Bringing the Newest School
With three songs based around clips from the Chris Elliott sitcom "Get A
Life," a phone call where Biz Markie sings part of the Bee Gees' "Night
Fever" and a rambling testimonial from Father Guido Sarducci, many will
be tempted to write off Handsome Boy Modeling School as a joke. And it
is a joke, but not in the way you might think.
The brainchild of Chest Rockwell (Prince Paul) and Nathaniel Merriwether
(Dan the Automator), the Handsome Boy Modeling School promises to teach
applicants "to be a model — or just live like one!" After they're
finished with you, "even your toes will be handsome!" It's an offer too
good to pass up and Mike D, De La Soul, Sean Lennon, Brand Nubian, Del
Tha Funkee Homosapien, DJ Shadow and a host of others have enrolled in
the program.
Prince Paul and the Automator combine their considerable production skills
to create a series of wildly inventive soundscapes for their students to
sing and rap over. They take bits of rock, noise and R&B and refract them
all through the prism of hip-hop.
It's Prince Paul and the Automator's genius that this music doesn't just
signify, it conjugates — turning hip-hop into a verb on the opening
track. "Rock n' Roll could never hip-hop like this!" a voice exclaims
over a fuzzed out organ riff, hi-hat drum break and scratching. In their
universe, hip-hop encompasses popular music, not the other way around.
The songs constantly shift between styles and moods. The sinister and
atmospheric hip-hop of "Once Again" (RealAudio
excerpt) leads into "The Truth" (RealAudio
excerpt), a lovely trip-hop torch song with seductively smoky
vocals from Roison (of Moloko). This is immediately followed by the
cut-up madness and in-your-face attitude of "Holy Calamity," featuring
turntablist pyrotechnics from DJ Shadow and DJ Quest. In the spaced out
"Metaphysical," Mike D grunts and stutters while Miho Hatori of Cibo Matto
spouts an endless stream of non-sequitars about "inter-dimensional
transglobal marketing schemes." And it works!
But the illest track is "Megaton B-Boy 2000" (RealAudio
excerpt), where El-P and Alec Empire rage over a beat that sounds
as though it was created by setting a drum machine on fire and allowing
it to melt down. Bracingly abrasive.
And these are just a few of the highlights. By making the guest stars
serve the music (and not the other way around), Handsome Boy Modeling
School keep the quality remarkably high throughout.

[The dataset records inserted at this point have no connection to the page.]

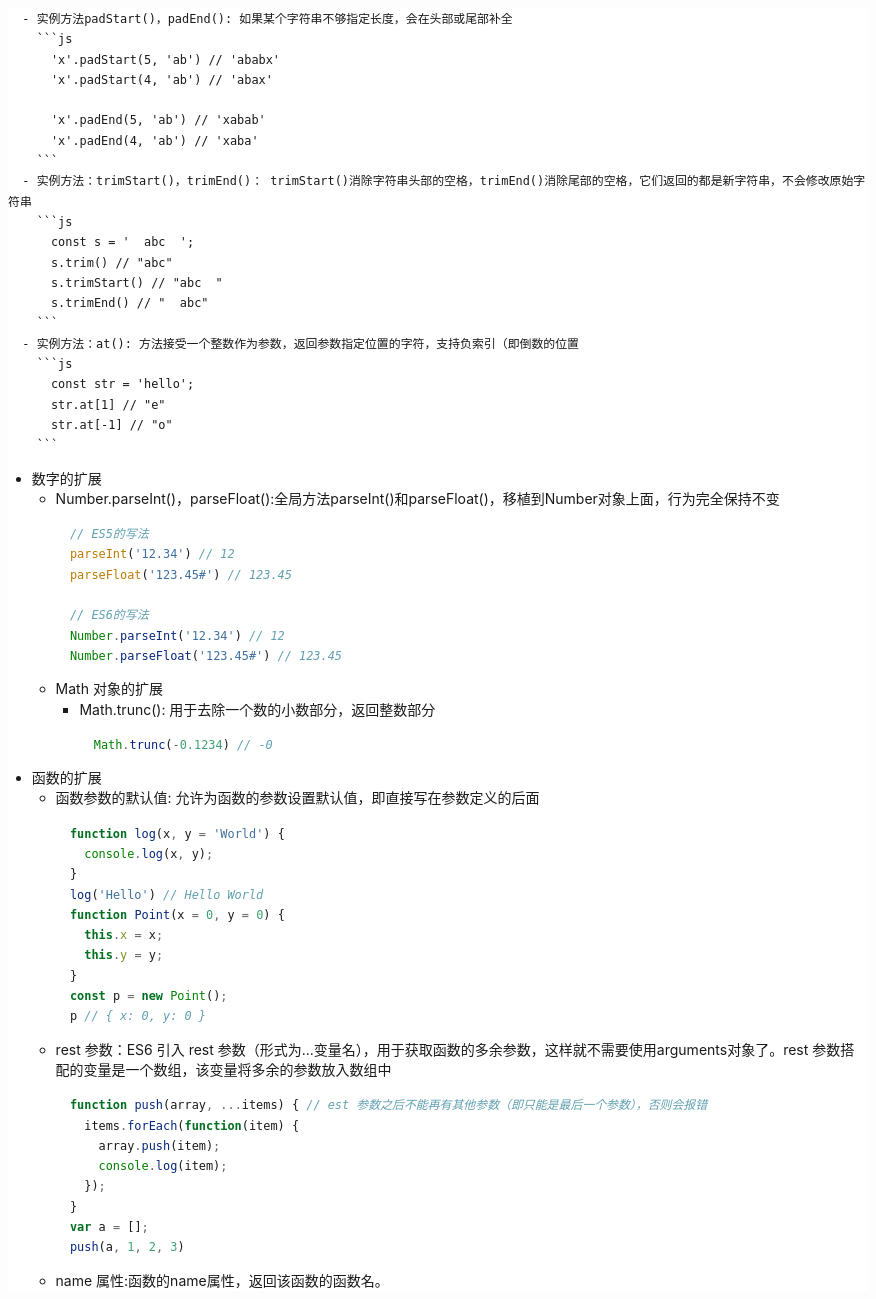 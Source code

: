       - 实例方法padStart()，padEnd(): 如果某个字符串不够指定长度，会在头部或尾部补全
        ```js
          'x'.padStart(5, 'ab') // 'ababx'
          'x'.padStart(4, 'ab') // 'abax'

          'x'.padEnd(5, 'ab') // 'xabab'
          'x'.padEnd(4, 'ab') // 'xaba'
        ```
      - 实例方法：trimStart()，trimEnd()： trimStart()消除字符串头部的空格，trimEnd()消除尾部的空格，它们返回的都是新字符串，不会修改原始字符串
        ```js
          const s = '  abc  ';
          s.trim() // "abc"
          s.trimStart() // "abc  "
          s.trimEnd() // "  abc"
        ```
      - 实例方法：at(): 方法接受一个整数作为参数，返回参数指定位置的字符，支持负索引（即倒数的位置
        ```js
          const str = 'hello';
          str.at[1] // "e"
          str.at[-1] // "o"
        ```
  * 数字的扩展
    + Number.parseInt()，parseFloat():全局方法parseInt()和parseFloat()，移植到Number对象上面，行为完全保持不变
      ```js
        // ES5的写法
        parseInt('12.34') // 12
        parseFloat('123.45#') // 123.45

        // ES6的写法
        Number.parseInt('12.34') // 12
        Number.parseFloat('123.45#') // 123.45
      ```
    + Math 对象的扩展
      - Math.trunc(): 用于去除一个数的小数部分，返回整数部分
        ```js
          Math.trunc(-0.1234) // -0
        ```
  * 函数的扩展
    + 函数参数的默认值: 允许为函数的参数设置默认值，即直接写在参数定义的后面
      ```js
        function log(x, y = 'World') {
          console.log(x, y);
        }
        log('Hello') // Hello World
        function Point(x = 0, y = 0) {
          this.x = x;
          this.y = y;
        }
        const p = new Point();
        p // { x: 0, y: 0 }
      ```
    + rest 参数：ES6 引入 rest 参数（形式为...变量名），用于获取函数的多余参数，这样就不需要使用arguments对象了。rest 参数搭配的变量是一个数组，该变量将多余的参数放入数组中
      ```js
        function push(array, ...items) { // est 参数之后不能再有其他参数（即只能是最后一个参数），否则会报错
          items.forEach(function(item) {
            array.push(item);
            console.log(item);
          });
        }
        var a = [];
        push(a, 1, 2, 3)
      ```
    + name 属性:函数的name属性，返回该函数的函数名。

Hot on the heels of his outstanding "hip-hopera," Prince Among Thieves,
Prince Paul is proving to be hip-hop's premier producer. And while I miss
the single-minded insanity of Psychoanalysis (What Is It?) and
the coherence that a story-line gave to Prince Among Thieves,
So ... How's Your Girl? is more than just a good compilation.
Paul and the Automator take the beautiful stars of today and transform
them into specimens that are sometimes ugly, sometimes ridiculous, but
always interesting. Handsome Boy Modeling School reclaim the creative
frontier of hip-hop, one satisfied customer at a time.